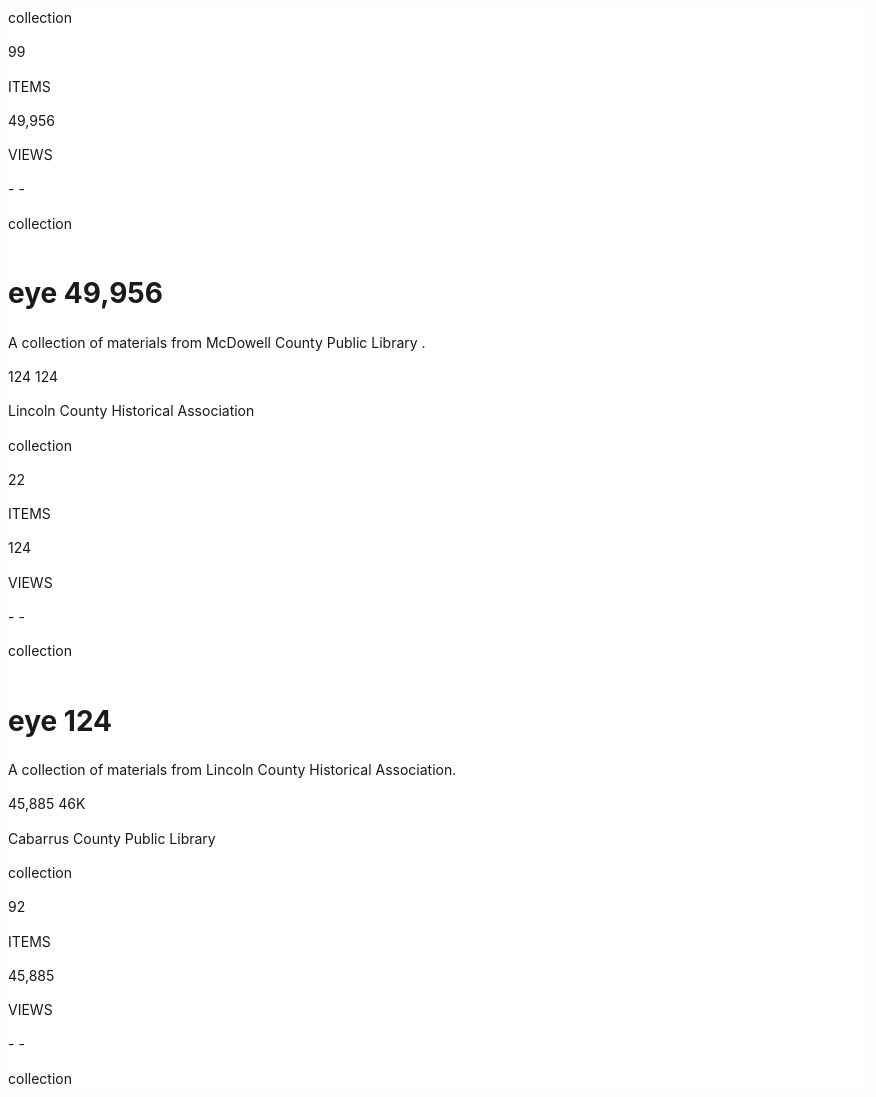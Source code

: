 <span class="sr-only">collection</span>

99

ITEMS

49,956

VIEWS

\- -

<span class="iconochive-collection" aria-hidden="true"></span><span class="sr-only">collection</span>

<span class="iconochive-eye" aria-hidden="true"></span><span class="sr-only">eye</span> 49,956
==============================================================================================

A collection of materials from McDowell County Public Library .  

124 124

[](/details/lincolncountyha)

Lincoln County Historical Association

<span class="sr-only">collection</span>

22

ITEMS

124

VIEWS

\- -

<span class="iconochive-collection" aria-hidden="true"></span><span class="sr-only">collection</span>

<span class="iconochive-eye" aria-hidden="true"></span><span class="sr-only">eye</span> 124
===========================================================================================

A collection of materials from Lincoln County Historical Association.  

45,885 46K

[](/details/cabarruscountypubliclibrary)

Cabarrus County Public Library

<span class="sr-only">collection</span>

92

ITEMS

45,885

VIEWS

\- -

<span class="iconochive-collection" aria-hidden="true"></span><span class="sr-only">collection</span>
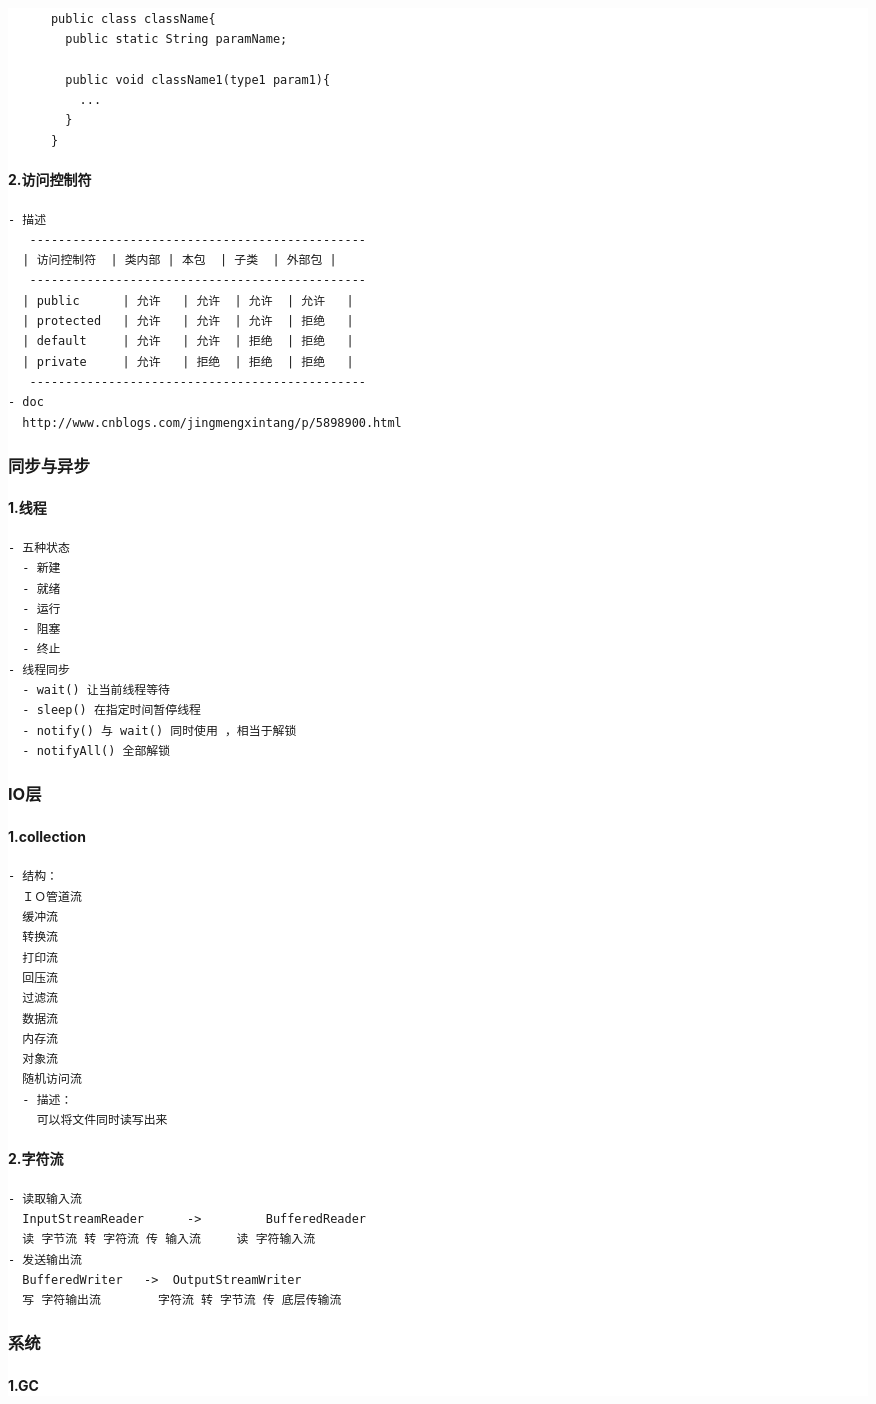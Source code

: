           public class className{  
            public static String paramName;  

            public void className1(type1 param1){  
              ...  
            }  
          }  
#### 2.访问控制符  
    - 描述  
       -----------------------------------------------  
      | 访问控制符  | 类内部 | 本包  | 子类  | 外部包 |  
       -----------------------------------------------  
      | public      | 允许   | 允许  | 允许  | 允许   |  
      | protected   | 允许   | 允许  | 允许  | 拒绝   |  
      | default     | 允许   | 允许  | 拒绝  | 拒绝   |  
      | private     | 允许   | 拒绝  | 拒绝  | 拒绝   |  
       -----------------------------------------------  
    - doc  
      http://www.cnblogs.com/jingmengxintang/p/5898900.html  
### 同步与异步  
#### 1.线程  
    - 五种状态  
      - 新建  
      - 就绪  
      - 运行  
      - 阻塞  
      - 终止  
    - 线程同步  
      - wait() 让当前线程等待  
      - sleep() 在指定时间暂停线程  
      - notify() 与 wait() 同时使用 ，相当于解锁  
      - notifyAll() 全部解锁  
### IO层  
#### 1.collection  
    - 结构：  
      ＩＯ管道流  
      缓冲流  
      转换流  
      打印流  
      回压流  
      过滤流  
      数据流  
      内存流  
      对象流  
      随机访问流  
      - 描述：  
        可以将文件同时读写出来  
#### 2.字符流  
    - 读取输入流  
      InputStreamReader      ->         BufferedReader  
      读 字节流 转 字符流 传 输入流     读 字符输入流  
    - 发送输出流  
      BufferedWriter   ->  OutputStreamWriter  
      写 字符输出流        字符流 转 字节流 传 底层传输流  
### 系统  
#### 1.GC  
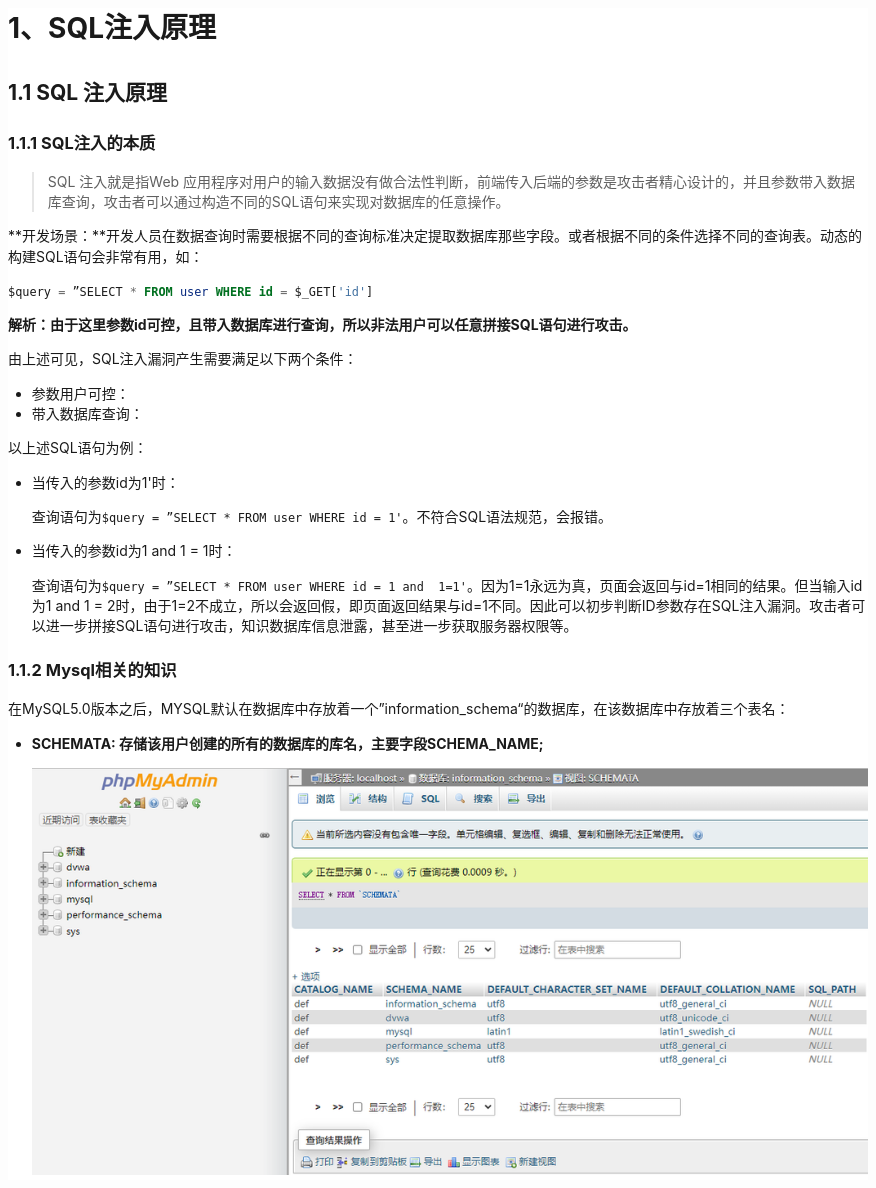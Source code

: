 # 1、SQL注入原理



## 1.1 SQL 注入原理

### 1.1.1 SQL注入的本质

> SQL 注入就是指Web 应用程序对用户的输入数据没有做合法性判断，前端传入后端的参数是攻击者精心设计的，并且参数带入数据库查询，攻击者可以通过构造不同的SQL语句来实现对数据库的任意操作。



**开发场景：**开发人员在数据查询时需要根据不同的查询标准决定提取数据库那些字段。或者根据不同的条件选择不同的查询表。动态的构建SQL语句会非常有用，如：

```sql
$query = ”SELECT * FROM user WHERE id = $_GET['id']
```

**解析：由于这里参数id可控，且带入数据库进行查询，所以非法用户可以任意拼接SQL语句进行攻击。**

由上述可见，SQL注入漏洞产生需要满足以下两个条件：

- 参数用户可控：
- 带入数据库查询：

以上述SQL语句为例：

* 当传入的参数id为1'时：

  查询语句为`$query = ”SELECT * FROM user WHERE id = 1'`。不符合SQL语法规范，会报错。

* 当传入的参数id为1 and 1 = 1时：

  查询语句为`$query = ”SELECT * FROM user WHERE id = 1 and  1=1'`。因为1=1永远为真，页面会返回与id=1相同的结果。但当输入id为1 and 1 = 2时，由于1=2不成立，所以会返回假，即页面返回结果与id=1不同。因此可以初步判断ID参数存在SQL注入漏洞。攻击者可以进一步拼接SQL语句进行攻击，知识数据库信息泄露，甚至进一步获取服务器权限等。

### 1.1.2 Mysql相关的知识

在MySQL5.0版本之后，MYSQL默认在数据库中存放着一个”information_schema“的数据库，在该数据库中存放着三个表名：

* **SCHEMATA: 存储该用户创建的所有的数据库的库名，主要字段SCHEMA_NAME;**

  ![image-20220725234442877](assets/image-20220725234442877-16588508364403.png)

# # #

▶ _EXERCISE_
Give an exact copy of the entries, excluding all pictures.

▶ _SOLUTION TO THE PROBLEM_
Source code

: <span class="sr-only">collection</span>

99

ITEMS

49,956

VIEWS

\- -

<span class="iconochive-collection" aria-hidden="true"></span><span class="sr-only">collection</span>

<span class="iconochive-eye" aria-hidden="true"></span><span class="sr-only">eye</span> 49,956
==============================================================================================

A collection of materials from McDowell County Public Library .  

124 124

[](/details/lincolncountyha)

Lincoln County Historical Association

<span class="sr-only">collection</span>

22

ITEMS

124

VIEWS

\- -

<span class="iconochive-collection" aria-hidden="true"></span><span class="sr-only">collection</span>

<span class="iconochive-eye" aria-hidden="true"></span><span class="sr-only">eye</span> 124
===========================================================================================

A collection of materials from Lincoln County Historical Association.  

45,885 46K

[](/details/cabarruscountypubliclibrary)

Cabarrus County Public Library

<span class="sr-only">collection</span>

92

ITEMS

45,885

VIEWS

\- -

<span class="iconochive-collection" aria-hidden="true"></span><span class="sr-only">collection</span>
Source code

:           public class className{  
            public static String paramName;  

            public void className1(type1 param1){  
              ...  
            }  
          }  
#### 2.访问控制符  
    - 描述  
       -----------------------------------------------  
      | 访问控制符  | 类内部 | 本包  | 子类  | 外部包 |  
       -----------------------------------------------  
      | public      | 允许   | 允许  | 允许  | 允许   |  
      | protected   | 允许   | 允许  | 允许  | 拒绝   |  
      | default     | 允许   | 允许  | 拒绝  | 拒绝   |  
      | private     | 允许   | 拒绝  | 拒绝  | 拒绝   |  
       -----------------------------------------------  
    - doc  
      http://www.cnblogs.com/jingmengxintang/p/5898900.html  
### 同步与异步  
#### 1.线程  
    - 五种状态  
      - 新建  
      - 就绪  
      - 运行  
      - 阻塞  
      - 终止  
    - 线程同步  
      - wait() 让当前线程等待  
      - sleep() 在指定时间暂停线程  
      - notify() 与 wait() 同时使用 ，相当于解锁  
      - notifyAll() 全部解锁  
### IO层  
#### 1.collection  
    - 结构：  
      ＩＯ管道流  
      缓冲流  
      转换流  
      打印流  
      回压流  
      过滤流  
      数据流  
      内存流  
      对象流  
      随机访问流  
      - 描述：  
        可以将文件同时读写出来  
#### 2.字符流  
    - 读取输入流  
      InputStreamReader      ->         BufferedReader  
      读 字节流 转 字符流 传 输入流     读 字符输入流  
    - 发送输出流  
      BufferedWriter   ->  OutputStreamWriter  
      写 字符输出流        字符流 转 字节流 传 底层传输流  
### 系统  
#### 1.GC  
Source code

: # 1、SQL注入原理



## 1.1 SQL 注入原理

### 1.1.1 SQL注入的本质

> SQL 注入就是指Web 应用程序对用户的输入数据没有做合法性判断，前端传入后端的参数是攻击者精心设计的，并且参数带入数据库查询，攻击者可以通过构造不同的SQL语句来实现对数据库的任意操作。



**开发场景：**开发人员在数据查询时需要根据不同的查询标准决定提取数据库那些字段。或者根据不同的条件选择不同的查询表。动态的构建SQL语句会非常有用，如：

```sql
$query = ”SELECT * FROM user WHERE id = $_GET['id']
```

**解析：由于这里参数id可控，且带入数据库进行查询，所以非法用户可以任意拼接SQL语句进行攻击。**

由上述可见，SQL注入漏洞产生需要满足以下两个条件：

- 参数用户可控：
- 带入数据库查询：

以上述SQL语句为例：

* 当传入的参数id为1'时：

  查询语句为`$query = ”SELECT * FROM user WHERE id = 1'`。不符合SQL语法规范，会报错。

* 当传入的参数id为1 and 1 = 1时：

  查询语句为`$query = ”SELECT * FROM user WHERE id = 1 and  1=1'`。因为1=1永远为真，页面会返回与id=1相同的结果。但当输入id为1 and 1 = 2时，由于1=2不成立，所以会返回假，即页面返回结果与id=1不同。因此可以初步判断ID参数存在SQL注入漏洞。攻击者可以进一步拼接SQL语句进行攻击，知识数据库信息泄露，甚至进一步获取服务器权限等。

### 1.1.2 Mysql相关的知识

在MySQL5.0版本之后，MYSQL默认在数据库中存放着一个”information_schema“的数据库，在该数据库中存放着三个表名：

* **SCHEMATA: 存储该用户创建的所有的数据库的库名，主要字段SCHEMA_NAME;**

  ![image-20220725234442877](assets/image-20220725234442877-16588508364403.png)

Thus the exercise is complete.